What do rising interest rates mean for aspiring franchisees?
As the quest to tackle inflation continues, central banks across the world have increased interest rates to an extent we haven’t seen for decades. There comes the need for business owners to consider how a turbulent economic world affects their position. That includes aspiring entrepreneurs who should keep abreast of the external factors affecting their journey to establishing and sustaining a successful business.
Interest rate rises don’t necessarily affect the value of a business. But chances are a business will see a change in cash flow, given that the purpose behind higher interest rates is to compel people to spend less on goods and services, slowing price rises.

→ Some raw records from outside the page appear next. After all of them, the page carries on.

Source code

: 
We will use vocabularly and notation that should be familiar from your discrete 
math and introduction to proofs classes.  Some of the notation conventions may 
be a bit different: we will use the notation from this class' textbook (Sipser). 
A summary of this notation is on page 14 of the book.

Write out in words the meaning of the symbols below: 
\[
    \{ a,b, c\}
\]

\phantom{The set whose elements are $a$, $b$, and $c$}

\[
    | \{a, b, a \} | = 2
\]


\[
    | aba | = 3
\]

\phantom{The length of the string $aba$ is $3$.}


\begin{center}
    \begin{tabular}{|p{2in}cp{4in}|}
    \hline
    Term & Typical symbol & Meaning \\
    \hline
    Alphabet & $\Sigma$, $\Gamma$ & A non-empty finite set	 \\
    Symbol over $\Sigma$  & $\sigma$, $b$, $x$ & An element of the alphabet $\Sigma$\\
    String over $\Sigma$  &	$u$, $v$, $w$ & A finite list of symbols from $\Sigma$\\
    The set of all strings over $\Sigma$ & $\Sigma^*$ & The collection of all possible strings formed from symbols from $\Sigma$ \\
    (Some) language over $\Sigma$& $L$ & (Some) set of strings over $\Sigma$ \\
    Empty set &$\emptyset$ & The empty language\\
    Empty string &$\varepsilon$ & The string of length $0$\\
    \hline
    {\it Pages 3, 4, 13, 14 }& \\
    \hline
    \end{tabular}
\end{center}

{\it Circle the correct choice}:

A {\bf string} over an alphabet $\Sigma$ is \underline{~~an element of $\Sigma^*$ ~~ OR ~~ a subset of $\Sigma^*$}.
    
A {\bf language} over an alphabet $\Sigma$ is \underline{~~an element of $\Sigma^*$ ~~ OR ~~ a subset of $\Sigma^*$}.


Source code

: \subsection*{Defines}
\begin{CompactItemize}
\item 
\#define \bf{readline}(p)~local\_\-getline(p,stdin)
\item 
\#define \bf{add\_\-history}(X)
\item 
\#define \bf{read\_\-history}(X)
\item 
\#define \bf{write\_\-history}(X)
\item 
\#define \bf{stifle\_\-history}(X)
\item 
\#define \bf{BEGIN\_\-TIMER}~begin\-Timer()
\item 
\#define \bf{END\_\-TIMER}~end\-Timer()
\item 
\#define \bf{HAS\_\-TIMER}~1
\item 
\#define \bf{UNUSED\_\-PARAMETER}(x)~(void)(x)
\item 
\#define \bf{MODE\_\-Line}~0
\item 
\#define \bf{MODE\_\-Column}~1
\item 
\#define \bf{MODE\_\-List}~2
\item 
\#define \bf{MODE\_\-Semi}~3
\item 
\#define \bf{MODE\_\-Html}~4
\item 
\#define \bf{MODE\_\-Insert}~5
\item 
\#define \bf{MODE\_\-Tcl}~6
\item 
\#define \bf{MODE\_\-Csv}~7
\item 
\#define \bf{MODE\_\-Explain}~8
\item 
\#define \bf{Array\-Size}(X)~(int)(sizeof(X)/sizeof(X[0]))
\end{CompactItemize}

A dip in revenue could make it more difficult to service a loan, and that’s why banks can be more wary of lending during economic hardship. It means that those looking to undergo a new business venture should expect the banks to offer loans with a lower loan to value ratio. In 2007 and 2008 when the major banks had issues with their ability to lend money, they reduced their loan ratios. The good news is that banks look favourably on franchise businesses due to their high success rate and will often provide 80% loan to value which is considered extremely good.

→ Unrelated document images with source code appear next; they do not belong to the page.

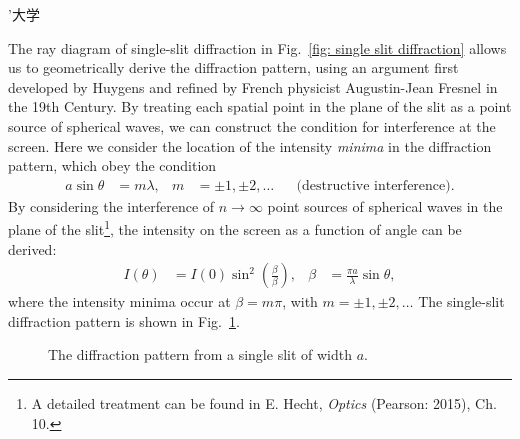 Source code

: ’大学\documentclass[addpoints]{physlabs}
\begin{document}
\begin{labsection}
\begin{theory}
    The ray diagram of single-slit diffraction in Fig.~\ref{fig: single slit diffraction} allows us to geometrically derive the diffraction pattern, using an argument first developed by Huygens and refined by French physicist Augustin-Jean Fresnel in the 19th Century. By treating each spatial point in the plane of the slit as a point source of spherical waves, we can construct the condition for interference at the screen. Here we consider the location of the intensity \textsl{minima} in the diffraction pattern, which obey the condition
    \begin{align}
        a\sin{\theta} &= m\lambda, &
        m &= \pm1,\pm2,\ldots &
        &\text{(destructive interference)}.
    \end{align}
    By considering the interference of $n\to\infty$ point sources of spherical waves in the plane of the slit\footnote{A detailed treatment can be found in E. Hecht, \textsl{Optics} (Pearson: 2015), Ch. 10.}, the intensity on the screen as a function of angle can be derived:
    \begin{align}\label{eq: single slit diffracion pattern}
        I(\theta) &= I(0)\sin^2{\left(\frac{\beta}{\beta}\right)},
        &
        \beta &= \frac{\pi a}{\lambda}\sin{\theta},
    \end{align}
    where the intensity minima occur at $\beta=m\pi$, with $m=\pm1,\pm2,\ldots$  The single-slit diffraction pattern is shown in Fig.~\ref{fig: diffraction intensity}.

    \begin{figure}[ht]
        \centering
        \caption{The diffraction pattern from a single slit of width $a$.}
        \label{fig: diffraction intensity}
    \end{figure}


\end{theory}
\end{labsection}
\end{document}
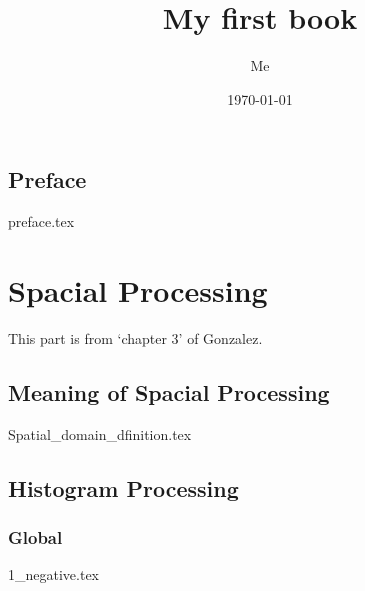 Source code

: \documentclass{book}
\title{My first book}
\author{Me}
\date{\today}
\begin{document}

\maketitle

\frontmatter

\tableofcontents

\listoffigures

\chapter{Preface}
{preface.tex}

\mainmatter
\part{Spacial Processing}
This part is from `chapter 3' of Gonzalez.

\chapter{Meaning of Spacial Processing}

{Spatial_domain_dfinition.tex}


\chapter{Histogram Processing}

\section{Global}

{1_negative.tex}
\end{document}
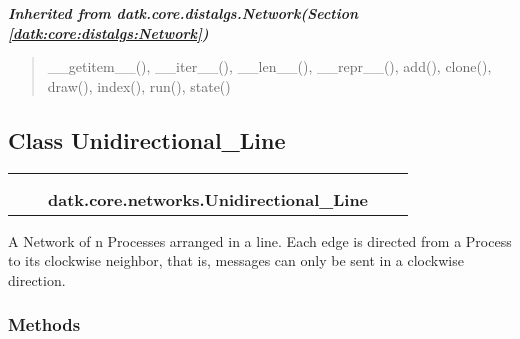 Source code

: \large{\textbf{\textit{Inherited from datk.core.distalgs.Network\textit{(Section \ref{datk:core:distalgs:Network})}}}}

\begin{quote}
\_\_getitem\_\_(), \_\_iter\_\_(), \_\_len\_\_(), \_\_repr\_\_(), add(), clone(), draw(), index(), run(), state()
\end{quote}


\subsection{Class Unidirectional\_Line}

    \label{datk:core:networks:Unidirectional_Line}
\begin{tabular}{cccccc}
\multicolumn{2}{r}{\settowidth{\BCL}{datk.core.distalgs.Network}\multirow{2}{\BCL}{datk.core.distalgs.Network}}
&&
  \\\cline{3-3}
  &&\multicolumn{1}{c|}{}
&&
  \\
&&\multicolumn{2}{l}{\textbf{datk.core.networks.Unidirectional\_Line}}
\end{tabular}

A Network of n Processes arranged in a line. Each edge is directed from a 
Process to its clockwise neighbor, that is, messages can only be sent in a 
clockwise direction.



  \subsubsection{Methods}

    \vspace{0.5ex}

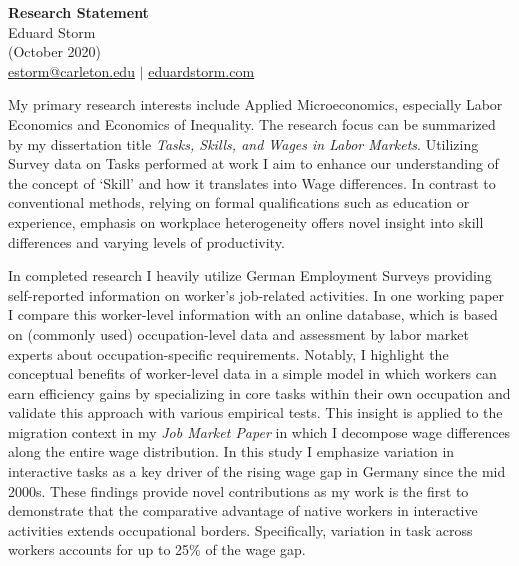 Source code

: \documentclass[a4paper,11pt]{article}
\begin{document}
\thispagestyle{plain}

\begin{center}
 {\Large \textbf{Research Statement}} \\
 Eduard Storm \\
 (October 2020) \\
 \href{mailto:estorm@carleton.edu}{estorm@carleton.edu} $|$ \href{https://eduardstorm.com/}{eduardstorm.com}
\end{center}

\noindent

My primary research interests include Applied Microeconomics, especially Labor Economics and Economics of Inequality. The research focus can be summarized by my dissertation title \textit{Tasks, Skills, and Wages in Labor Markets}. Utilizing Survey data on Tasks performed at work I aim to enhance our understanding of the concept of `Skill' and how it translates into Wage differences. In contrast to conventional methods, relying on formal qualifications such as education or experience, emphasis on workplace heterogeneity offers novel insight into skill differences and varying levels of productivity. 


In completed research I heavily utilize German Employment Surveys providing self-reported information on worker's job-related activities. In one working paper I compare this worker-level information with an online database, which is based on (commonly used) occupation-level data and assessment by labor market experts about occupation-specific requirements. Notably, I highlight the conceptual benefits of worker-level data in a simple model in which workers can earn efficiency gains by specializing in core tasks within their own occupation and validate this approach with various empirical tests. This insight is applied to the migration context in my \textit{Job Market Paper} in which I decompose wage differences along the entire wage distribution. In this study I emphasize variation in interactive tasks as a key driver of the rising wage gap in Germany since the mid 2000s. These findings provide novel contributions as my work is the first to demonstrate that the comparative advantage of native workers in interactive activities extends occupational borders. Specifically, variation in task across workers accounts for up to 25\% of the wage gap. 
\end{document}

Loan to value ratios determine the deposit that a borrower should put down to secure a loan. A low loan to value ratio means having to pay a bigger down payment. When interest rates rise, banks are wary of it being more difficult for borrowers to service loans, and that’s why you’ll need to pay a greater deposit – but you will have more equity in your business.

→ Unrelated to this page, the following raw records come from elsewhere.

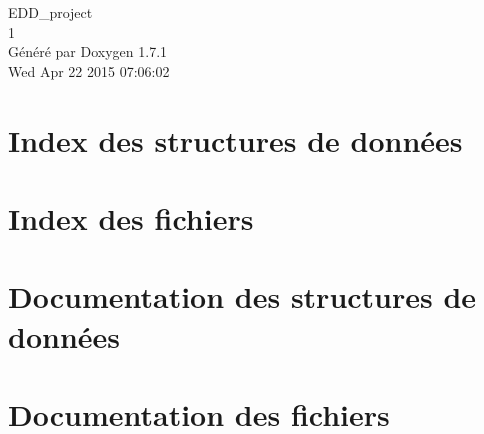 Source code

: \documentclass[a4paper]{book}
\begin{document}
\hypersetup{pageanchor=false}
\begin{titlepage}
\vspace*{7cm}
\begin{center}
{\Large EDD\_\-project \\[1ex]\large 1 }\\
\vspace*{1cm}
{\large Généré par Doxygen 1.7.1}\\
\vspace*{0.5cm}
{\small Wed Apr 22 2015 07:06:02}\\
\end{center}
\end{titlepage}
\clearemptydoublepage
{}
\tableofcontents
\clearemptydoublepage
{}
\hypersetup{pageanchor=true}
\chapter{Index des structures de données}

\chapter{Index des fichiers}

\chapter{Documentation des structures de données}






\chapter{Documentation des fichiers}















\printindex
\end{document}

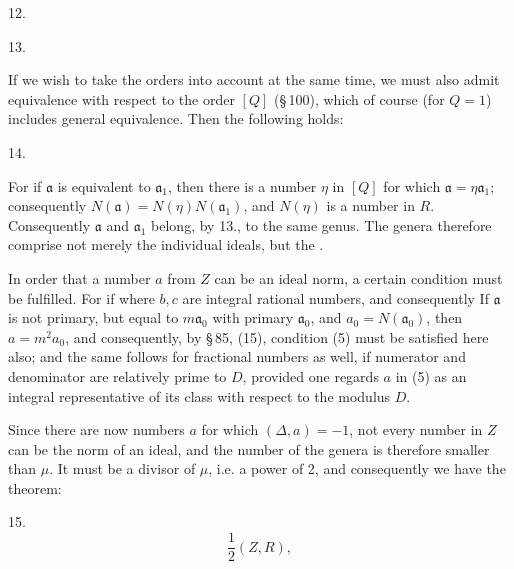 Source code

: 12. 

13. 

If we wish to take the orders into account at the same time, we must also admit equivalence with respect to the order $[Q]$ (\S\,100), which of course (for $Q = 1$) includes general equivalence. Then the following holds:

14. 

For if $\mathfrak{a}$ is equivalent to $\mathfrak{a}_1$, then there is a number $\eta$ in $[Q]$ for which $\mathfrak{a} = \eta \mathfrak{a}_1$; consequently $N(\mathfrak{a}) = N(\eta) N(\mathfrak{a}_1)$, and $N(\eta)$ is a number in $R$. Consequently $\mathfrak{a}$ and $\mathfrak{a}_1$ belong, by 13., to the same genus. The genera therefore comprise not merely the individual ideals, but the .

In order that a number $a$ from $Z$ can be an ideal norm, a certain condition must be fulfilled. For if
where $b, c$ are integral rational numbers, and consequently
If $\mathfrak{a}$ is not primary, but equal to $m \mathfrak{a}_0$ with primary $\mathfrak{a}_0$, and $a_0 = N(\mathfrak{a}_0)$, then $a = m^2 a_0$, and consequently, by \S\,85, (15), condition (5) must be satisfied here also; and the same follows for fractional numbers as well, if numerator and denominator are relatively prime to $D$, provided one regards $a$ in (5) as an integral representative of its class with respect to the modulus $D$.

Since there are now numbers $a$ for which $(\Delta, a) = -1$, not every number in $Z$ can be the norm of an ideal, and the number of the genera is therefore smaller than $\mu$. It must be a divisor of $\mu$, i.e. a power of 2, and consequently we have the theorem:

15. 
\[
\frac{1}{2} (Z, R),
\]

If you’re looking to buy an existing franchise business, think from the seller’s perspective too. Inflation can affect how the owner intends to sell. Deferred payments, earn outs, and long reconciliation periods might be something they consider in stable economic times and could assist you in buying a franchise. But when interest rates have skyrocketed, it becomes less attractive and might no longer be an option. That’s because the value of the funds you use to buy the business will only decrease over time. The seller might want the funds in one go, giving them chance to invest it while they can get more bang for their buck.
But while economic uncertainty is relevant, the one thing you can count on is the value of owning a franchise, as opposed to going it alone. Running a franchise means running something that has already proved itself to be a successful model and receiving the support of a headquarters. In the eyes of the lenders, you’re normally considered safer than someone who wants to start from scratch.
Keep that aspiration to own a franchise and start a business alive. But don’t forget about how changes to interest rates can affect your journey to getting there and of course all this ebbs and flows and is often cyclical – so there are always the good times.